▶ _THE TASK_
All of the data should be repeated exactly; pictures are not part of the copy.
Top of RECORDS SUPPLIED
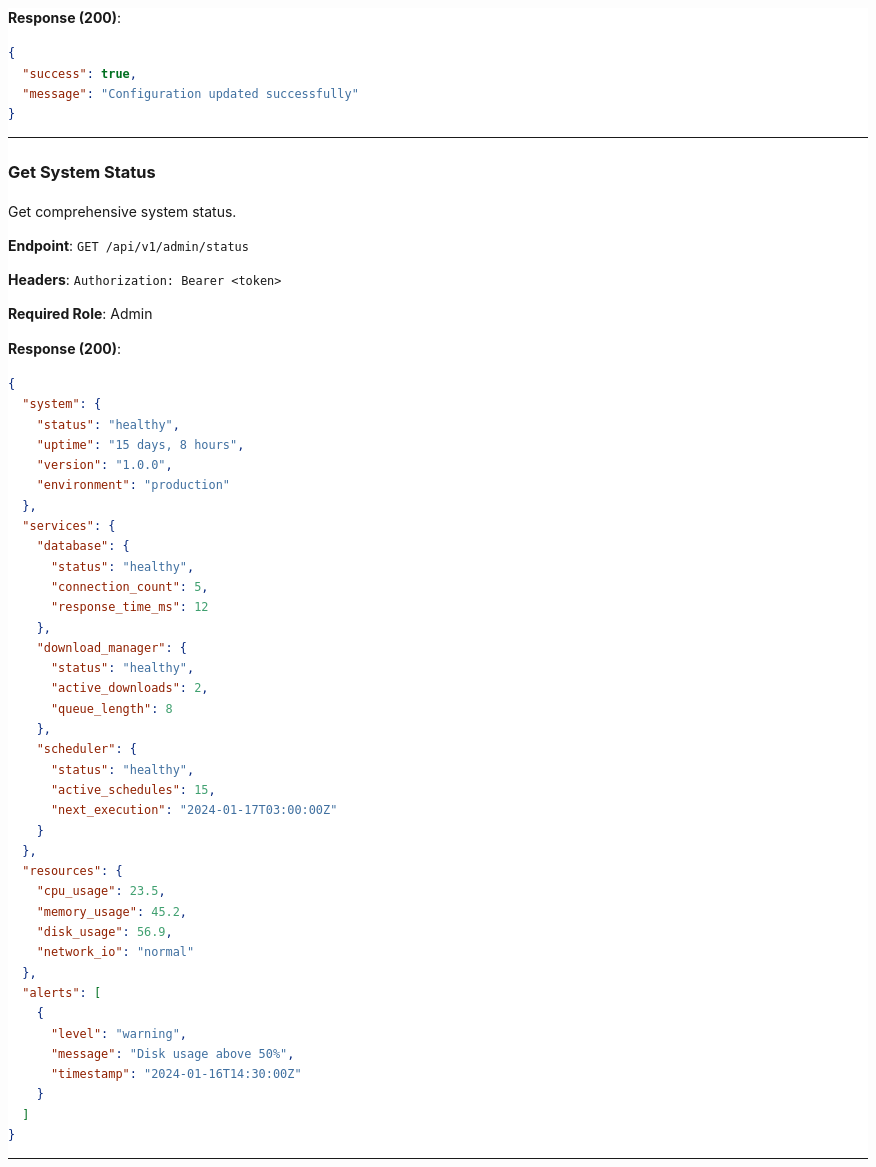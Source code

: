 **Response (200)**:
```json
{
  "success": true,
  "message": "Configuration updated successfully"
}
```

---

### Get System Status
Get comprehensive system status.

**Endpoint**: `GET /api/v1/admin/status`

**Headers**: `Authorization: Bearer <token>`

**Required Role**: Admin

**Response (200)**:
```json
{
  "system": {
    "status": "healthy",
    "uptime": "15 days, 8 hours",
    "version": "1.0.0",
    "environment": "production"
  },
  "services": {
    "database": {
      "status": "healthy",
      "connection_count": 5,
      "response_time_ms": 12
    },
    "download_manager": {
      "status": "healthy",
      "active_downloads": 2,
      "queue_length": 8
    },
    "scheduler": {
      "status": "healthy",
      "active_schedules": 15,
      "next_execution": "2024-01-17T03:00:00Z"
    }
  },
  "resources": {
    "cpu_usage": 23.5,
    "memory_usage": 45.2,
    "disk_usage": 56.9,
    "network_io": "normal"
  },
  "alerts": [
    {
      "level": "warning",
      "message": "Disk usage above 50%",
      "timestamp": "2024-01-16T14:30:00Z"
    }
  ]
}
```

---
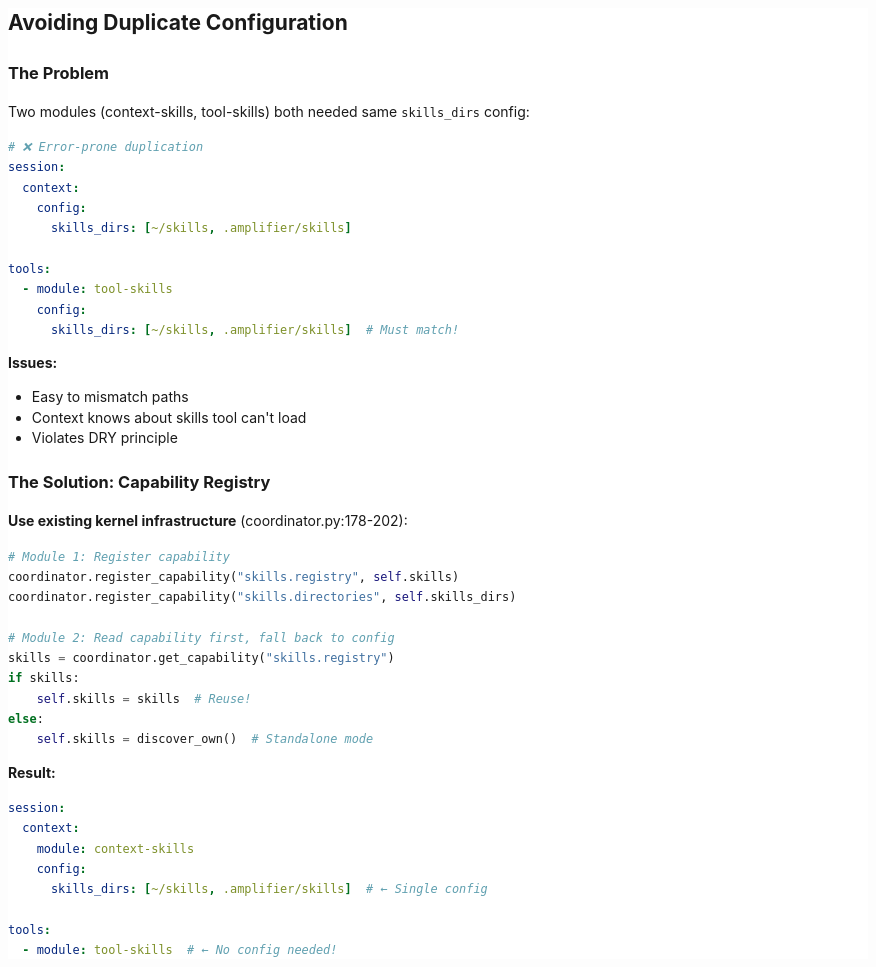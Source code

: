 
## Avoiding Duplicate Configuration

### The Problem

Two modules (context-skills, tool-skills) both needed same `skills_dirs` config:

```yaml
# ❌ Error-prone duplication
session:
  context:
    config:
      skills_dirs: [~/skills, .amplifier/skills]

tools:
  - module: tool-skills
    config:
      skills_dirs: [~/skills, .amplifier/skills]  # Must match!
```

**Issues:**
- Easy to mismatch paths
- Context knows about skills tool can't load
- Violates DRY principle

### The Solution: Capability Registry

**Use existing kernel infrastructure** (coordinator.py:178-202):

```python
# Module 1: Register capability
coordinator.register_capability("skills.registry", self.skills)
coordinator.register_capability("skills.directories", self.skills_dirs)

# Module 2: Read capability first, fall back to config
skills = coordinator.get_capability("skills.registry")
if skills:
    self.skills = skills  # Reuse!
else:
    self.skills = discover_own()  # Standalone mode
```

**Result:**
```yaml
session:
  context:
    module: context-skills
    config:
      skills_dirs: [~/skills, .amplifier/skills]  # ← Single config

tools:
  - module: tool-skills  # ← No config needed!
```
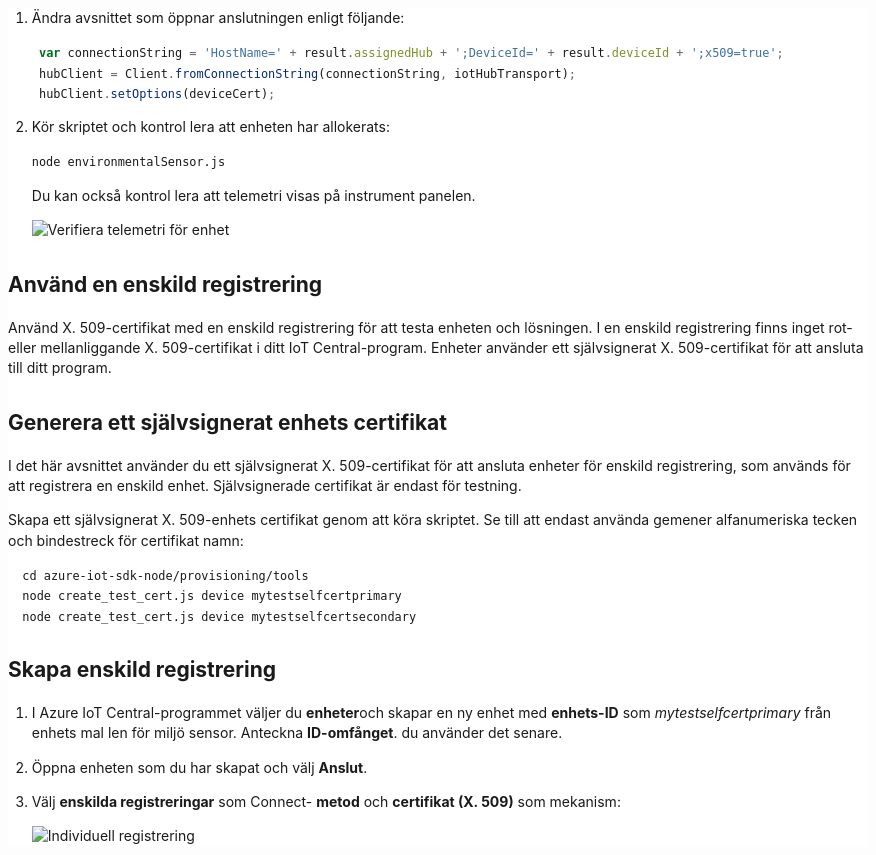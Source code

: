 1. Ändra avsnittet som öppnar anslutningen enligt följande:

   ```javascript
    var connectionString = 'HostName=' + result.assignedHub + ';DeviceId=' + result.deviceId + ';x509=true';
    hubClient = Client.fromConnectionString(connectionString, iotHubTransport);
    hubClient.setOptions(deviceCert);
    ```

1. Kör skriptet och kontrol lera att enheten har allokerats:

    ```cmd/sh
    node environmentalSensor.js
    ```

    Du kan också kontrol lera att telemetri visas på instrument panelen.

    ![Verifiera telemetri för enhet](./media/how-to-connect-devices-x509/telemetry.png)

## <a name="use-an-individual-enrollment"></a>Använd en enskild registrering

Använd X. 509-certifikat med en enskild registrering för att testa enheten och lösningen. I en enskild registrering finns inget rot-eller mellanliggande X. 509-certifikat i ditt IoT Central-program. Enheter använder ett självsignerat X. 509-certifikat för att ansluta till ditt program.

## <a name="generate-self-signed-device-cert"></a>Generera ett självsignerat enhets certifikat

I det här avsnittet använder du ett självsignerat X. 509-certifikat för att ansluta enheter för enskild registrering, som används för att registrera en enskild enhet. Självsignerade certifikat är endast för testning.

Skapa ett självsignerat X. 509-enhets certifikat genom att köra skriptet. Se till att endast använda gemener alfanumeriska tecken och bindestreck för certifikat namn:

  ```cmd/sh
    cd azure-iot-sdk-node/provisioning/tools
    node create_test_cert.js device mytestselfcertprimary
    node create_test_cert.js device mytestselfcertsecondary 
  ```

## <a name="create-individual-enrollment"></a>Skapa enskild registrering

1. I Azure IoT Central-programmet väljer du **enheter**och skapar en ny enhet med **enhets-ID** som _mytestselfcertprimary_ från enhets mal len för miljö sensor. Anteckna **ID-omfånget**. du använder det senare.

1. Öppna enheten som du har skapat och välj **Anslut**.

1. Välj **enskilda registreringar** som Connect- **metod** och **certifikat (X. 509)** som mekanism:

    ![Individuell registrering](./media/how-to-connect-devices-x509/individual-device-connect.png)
Bottom of RECORDS SUPPLIED
▶ _ANSWER TO THE EXERCISE_
Source code

: **Response (200)**:
```json
{
  "success": true,
  "message": "Configuration updated successfully"
}
```

---

### Get System Status
Get comprehensive system status.

**Endpoint**: `GET /api/v1/admin/status`

**Headers**: `Authorization: Bearer <token>`

**Required Role**: Admin

**Response (200)**:
```json
{
  "system": {
    "status": "healthy",
    "uptime": "15 days, 8 hours",
    "version": "1.0.0",
    "environment": "production"
  },
  "services": {
    "database": {
      "status": "healthy",
      "connection_count": 5,
      "response_time_ms": 12
    },
    "download_manager": {
      "status": "healthy",
      "active_downloads": 2,
      "queue_length": 8
    },
    "scheduler": {
      "status": "healthy",
      "active_schedules": 15,
      "next_execution": "2024-01-17T03:00:00Z"
    }
  },
  "resources": {
    "cpu_usage": 23.5,
    "memory_usage": 45.2,
    "disk_usage": 56.9,
    "network_io": "normal"
  },
  "alerts": [
    {
      "level": "warning",
      "message": "Disk usage above 50%",
      "timestamp": "2024-01-16T14:30:00Z"
    }
  ]
}
```

---
Source code

: 
## Avoiding Duplicate Configuration

### The Problem

Two modules (context-skills, tool-skills) both needed same `skills_dirs` config:

```yaml
# ❌ Error-prone duplication
session:
  context:
    config:
      skills_dirs: [~/skills, .amplifier/skills]

tools:
  - module: tool-skills
    config:
      skills_dirs: [~/skills, .amplifier/skills]  # Must match!
```

**Issues:**
- Easy to mismatch paths
- Context knows about skills tool can't load
- Violates DRY principle

### The Solution: Capability Registry

**Use existing kernel infrastructure** (coordinator.py:178-202):

```python
# Module 1: Register capability
coordinator.register_capability("skills.registry", self.skills)
coordinator.register_capability("skills.directories", self.skills_dirs)

# Module 2: Read capability first, fall back to config
skills = coordinator.get_capability("skills.registry")
if skills:
    self.skills = skills  # Reuse!
else:
    self.skills = discover_own()  # Standalone mode
```

**Result:**
```yaml
session:
  context:
    module: context-skills
    config:
      skills_dirs: [~/skills, .amplifier/skills]  # ← Single config

tools:
  - module: tool-skills  # ← No config needed!
```
Source code

: 1. Ändra avsnittet som öppnar anslutningen enligt följande:

   ```javascript
    var connectionString = 'HostName=' + result.assignedHub + ';DeviceId=' + result.deviceId + ';x509=true';
    hubClient = Client.fromConnectionString(connectionString, iotHubTransport);
    hubClient.setOptions(deviceCert);
    ```

1. Kör skriptet och kontrol lera att enheten har allokerats:

    ```cmd/sh
    node environmentalSensor.js
    ```

    Du kan också kontrol lera att telemetri visas på instrument panelen.

    ![Verifiera telemetri för enhet](./media/how-to-connect-devices-x509/telemetry.png)

## <a name="use-an-individual-enrollment"></a>Använd en enskild registrering

Använd X. 509-certifikat med en enskild registrering för att testa enheten och lösningen. I en enskild registrering finns inget rot-eller mellanliggande X. 509-certifikat i ditt IoT Central-program. Enheter använder ett självsignerat X. 509-certifikat för att ansluta till ditt program.

## <a name="generate-self-signed-device-cert"></a>Generera ett självsignerat enhets certifikat

I det här avsnittet använder du ett självsignerat X. 509-certifikat för att ansluta enheter för enskild registrering, som används för att registrera en enskild enhet. Självsignerade certifikat är endast för testning.

Skapa ett självsignerat X. 509-enhets certifikat genom att köra skriptet. Se till att endast använda gemener alfanumeriska tecken och bindestreck för certifikat namn:

  ```cmd/sh
    cd azure-iot-sdk-node/provisioning/tools
    node create_test_cert.js device mytestselfcertprimary
    node create_test_cert.js device mytestselfcertsecondary 
  ```

## <a name="create-individual-enrollment"></a>Skapa enskild registrering

1. I Azure IoT Central-programmet väljer du **enheter**och skapar en ny enhet med **enhets-ID** som _mytestselfcertprimary_ från enhets mal len för miljö sensor. Anteckna **ID-omfånget**. du använder det senare.

1. Öppna enheten som du har skapat och välj **Anslut**.

1. Välj **enskilda registreringar** som Connect- **metod** och **certifikat (X. 509)** som mekanism:

    ![Individuell registrering](./media/how-to-connect-devices-x509/individual-device-connect.png)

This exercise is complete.